Dataset entries
════════
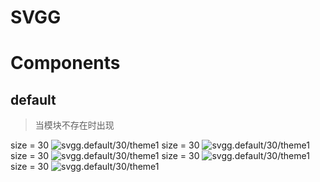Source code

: # SVGG

# Components

## default

> 当模块不存在时出现 

size = 30 ![svgg.default/30/theme1](http://127.0.0.1:3000)
size = 30 ![svgg.default/30/theme1](http://127.0.0.1:3000/1/theme1/#123)
size = 30 ![svgg.default/30/theme1](http://127.0.0.1:3000/1/theme1/#11)
size = 30 ![svgg.default/30/theme1](http://127.0.0.1:3000/1/theme1/#12)
size = 30 ![svgg.default/30/theme1](http://127.0.0.1:3000///90#321)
════════
*Work task*. The expected result is the data above in exact form, free of pictures.

*Task answer*.
Source code

: # SVGG

# Components

## default

> 当模块不存在时出现 

size = 30 ![svgg.default/30/theme1](http://127.0.0.1:3000)
size = 30 ![svgg.default/30/theme1](http://127.0.0.1:3000/1/theme1/#123)
size = 30 ![svgg.default/30/theme1](http://127.0.0.1:3000/1/theme1/#11)
size = 30 ![svgg.default/30/theme1](http://127.0.0.1:3000/1/theme1/#12)
size = 30 ![svgg.default/30/theme1](http://127.0.0.1:3000///90#321)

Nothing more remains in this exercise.